I’m pretty sure most of the regular readers of this blog can see that my passion is the beauty of the natural landscape. What many probably don’t realise is that I have a fascination for manmade objects that have become part of the landscape. Don’t ask me to explain why or how this developed, I just know that some objects in the landscape catch my attention.
The image above is one example. Every time I pass this group of Pylons I spend time trying to capture them with pleasing compositions. I used to think of these as being ugly and a blot on the otherwise perfect landscape. Now I see them and find the interesting. I’m not yet sure I can call these pylons beautiful but they are a challenge to photograph and create interesting shapes.
The wind turbines that now litter our moorland and coastline are similar. I used to think they are ugly but now find them almost majestic. I even included a full-length editing example in one of my books for a wind turbine image.
Does anyone else find these things interesting or is it just me?
I’m going to keep this one a short post as its getting very late and I want to pack up for the day. This is another of the tree shots from last weekend. This tree was incredibly photogenic; I don’t know why but I am grateful. It was about the only subject that seemed to work either in Infrared or conventional.
I hope you have a great weekend and if you’re out with a camera, I hope you have better luck than I did.
Yesterday I published an article on my Lenscraft website titled “How to become a Successful Photographer”. If you have 5 minutes to spare I would encourage you to head over to Lenscraft to read it. In writing the article, something occurred to me which is obvious and yet we often lose sight of. What do we consider being a successful photographer to be?
For some it may be the ability to earn a living from their photography. For some it may be winning competitions or being accepted by a Gallery.
My own definition of being a successful photographer is being able to consistently produce images that are high quality and which engage with my audience. All the other “measures” mentioned above are for me secondary outcomes. What really matters is the quality of my work and how I as the photographer feel about my work.

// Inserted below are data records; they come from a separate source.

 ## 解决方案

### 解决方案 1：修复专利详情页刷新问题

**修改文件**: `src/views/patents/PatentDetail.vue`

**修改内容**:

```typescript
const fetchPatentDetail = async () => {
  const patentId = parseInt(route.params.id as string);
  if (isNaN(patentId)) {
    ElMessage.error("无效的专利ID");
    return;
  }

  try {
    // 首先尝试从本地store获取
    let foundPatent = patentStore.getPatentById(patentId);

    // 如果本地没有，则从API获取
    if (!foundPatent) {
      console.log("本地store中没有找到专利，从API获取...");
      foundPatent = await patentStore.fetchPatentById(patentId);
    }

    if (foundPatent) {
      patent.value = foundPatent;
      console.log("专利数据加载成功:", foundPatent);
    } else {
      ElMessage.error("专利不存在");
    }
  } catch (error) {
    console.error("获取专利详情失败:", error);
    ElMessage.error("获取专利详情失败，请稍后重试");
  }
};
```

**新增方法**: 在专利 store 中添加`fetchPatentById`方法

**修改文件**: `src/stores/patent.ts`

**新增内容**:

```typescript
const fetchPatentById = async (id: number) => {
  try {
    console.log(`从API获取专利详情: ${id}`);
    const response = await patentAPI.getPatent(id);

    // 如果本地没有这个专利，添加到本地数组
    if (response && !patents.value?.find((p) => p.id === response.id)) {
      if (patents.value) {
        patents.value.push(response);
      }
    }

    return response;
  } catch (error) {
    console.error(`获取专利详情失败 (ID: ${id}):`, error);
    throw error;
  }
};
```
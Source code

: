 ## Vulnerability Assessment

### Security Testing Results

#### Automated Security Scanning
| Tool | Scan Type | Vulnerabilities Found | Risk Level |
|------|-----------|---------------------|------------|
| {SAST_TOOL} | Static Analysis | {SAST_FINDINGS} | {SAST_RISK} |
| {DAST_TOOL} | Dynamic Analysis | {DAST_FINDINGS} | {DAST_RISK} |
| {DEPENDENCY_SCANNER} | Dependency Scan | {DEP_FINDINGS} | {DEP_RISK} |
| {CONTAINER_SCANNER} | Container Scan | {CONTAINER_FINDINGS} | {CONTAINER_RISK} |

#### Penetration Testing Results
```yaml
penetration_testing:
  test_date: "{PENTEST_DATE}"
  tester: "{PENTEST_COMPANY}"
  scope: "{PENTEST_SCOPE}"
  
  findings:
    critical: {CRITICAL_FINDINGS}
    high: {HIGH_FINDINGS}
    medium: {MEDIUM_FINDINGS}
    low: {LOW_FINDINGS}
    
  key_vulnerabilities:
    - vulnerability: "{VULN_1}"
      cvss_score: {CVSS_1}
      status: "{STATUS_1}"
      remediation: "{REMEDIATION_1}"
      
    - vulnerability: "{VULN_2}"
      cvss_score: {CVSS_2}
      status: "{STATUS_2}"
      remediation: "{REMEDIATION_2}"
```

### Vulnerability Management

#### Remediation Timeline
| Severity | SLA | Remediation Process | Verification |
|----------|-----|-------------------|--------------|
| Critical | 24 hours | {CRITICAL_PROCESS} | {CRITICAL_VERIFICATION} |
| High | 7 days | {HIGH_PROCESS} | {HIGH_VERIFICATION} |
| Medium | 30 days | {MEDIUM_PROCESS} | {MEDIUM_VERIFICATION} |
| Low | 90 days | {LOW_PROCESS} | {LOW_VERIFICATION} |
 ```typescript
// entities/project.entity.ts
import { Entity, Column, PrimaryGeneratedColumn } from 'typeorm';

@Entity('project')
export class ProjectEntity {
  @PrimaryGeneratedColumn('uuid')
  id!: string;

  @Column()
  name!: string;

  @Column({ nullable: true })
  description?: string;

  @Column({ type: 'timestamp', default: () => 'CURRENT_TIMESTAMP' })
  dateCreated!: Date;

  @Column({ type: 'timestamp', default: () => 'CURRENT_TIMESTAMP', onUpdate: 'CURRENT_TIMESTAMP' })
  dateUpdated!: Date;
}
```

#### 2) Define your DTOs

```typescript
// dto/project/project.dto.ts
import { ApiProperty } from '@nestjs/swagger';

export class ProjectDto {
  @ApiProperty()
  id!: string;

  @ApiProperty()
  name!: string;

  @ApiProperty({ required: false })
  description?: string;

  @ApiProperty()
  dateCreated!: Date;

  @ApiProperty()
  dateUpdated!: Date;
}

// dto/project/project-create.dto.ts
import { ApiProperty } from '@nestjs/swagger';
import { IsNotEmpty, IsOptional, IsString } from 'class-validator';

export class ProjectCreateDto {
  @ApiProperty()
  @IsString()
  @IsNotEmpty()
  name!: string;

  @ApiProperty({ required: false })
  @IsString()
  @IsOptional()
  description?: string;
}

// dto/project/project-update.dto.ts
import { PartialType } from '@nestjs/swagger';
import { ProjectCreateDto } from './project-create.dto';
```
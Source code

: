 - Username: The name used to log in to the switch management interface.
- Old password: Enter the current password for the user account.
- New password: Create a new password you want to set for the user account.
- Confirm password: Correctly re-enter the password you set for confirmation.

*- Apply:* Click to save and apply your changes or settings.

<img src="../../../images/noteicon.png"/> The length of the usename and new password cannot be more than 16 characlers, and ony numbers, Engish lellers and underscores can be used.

What I would really be interested to know is what defines success for you? If you have any thoughts, please add them as comments to this post.
Last Friday I shared a simple image of a plant taken whilst on holiday in St Ives, a couple of years back. What this is really telling you is that I haven’t been taking many photographs recently and I’m now trawling through my archives. Unfortunately, the same is true this week and so I have returned to the same archive.
I know that my first love is the landscape but I also like architecture. This image was taken inside the Tate gallery in St Ives. Whilst everyone else was looking at the exhibits I was admiring the stairway. I did get plenty of odd looks but it’s worth it. I really like the clean lines and proportions.
Have a great weekend and I will see if I can’t shoot some images before next Friday.
Yesterday, one on my Drobo units warned me that it was running short of space. This is hardly surprising given the amount of video production I have been doing recently.
I opened the Drobo dashboard software and checked the drives. The software showed me the unit had 2 x 2TB and 2 x 1.5TB disks installed. It also indicated I should replace one of the 1.5TB disks with a larger capacity volume, highlighting it amber. The replacement drive I ordered from Amazon was 3TB and cost only £74 including delivery.
Today the drive arrived, I popped the magnetic cover off the Drobo, ejected the recommended disk and inserted the replacement. It took me around 30 seconds to swap the disks and I didn’t even need to turn the unit off. The Drobo dash then popped up a few messages before turning on data protection mode. This is where the content of the Drobo is spread across all the installed drives in case one ever fails. As for the 1.5TB drive, I popped that into my other Drobo unit which had 2 x 4TB, 1 x 1TB and 1 x 500GB disks.
What I find great is, even though the Drobo is busy protecting the data on the disks, I can still use it just as I would normally. In fact, I just finished editing another video lesson, saving it to the Drobo.
This is how technology should work.
First my apologies for not posting a blog article this week. My time was taken up with publishing the monthly Lenscraft newsletter as well as a new video on You Tube. I hate missing a post during the week; it kind of puts you out of your rhythm, making it harder to find the next post.
I’m sat here now looking through images and wondering what on earth I should post. That’s when I clicked on an old folder from 2015 and noticed the image above. This is nothing more than a digital infrared image of a pot plant. Despite this I find the composition and repetition (but varied sizes) quite appealing. I really must check my archives more often.
I hope you like the image and have a great weekend.
I captured this image last weekend whilst out for a walk on the moors near home. I was using the recently repaired Sony RX10, giving a real test. Looking at the images on the Mac screen at 200%, the results are superb. The camera is producing images that are way beyond the quality it previously did. I also note the front lens doesn’t have any play in it where it used to move slightly before – interesting.
I decided to shoot this scene because I liked the shape of the path and how it created a nice perspective with the distant path. Unfortunately, the continuation of the path into the distance doesn’t come through in the image. The other aspect of the scene that I liked was the strong sky.
My intention at the time was to process the image into black and white. Now that I have converted the RAW file and can see the lovely natural colours, I’m quite happy to keep the colour version.
I hope you like the image and have a wonderful weekend.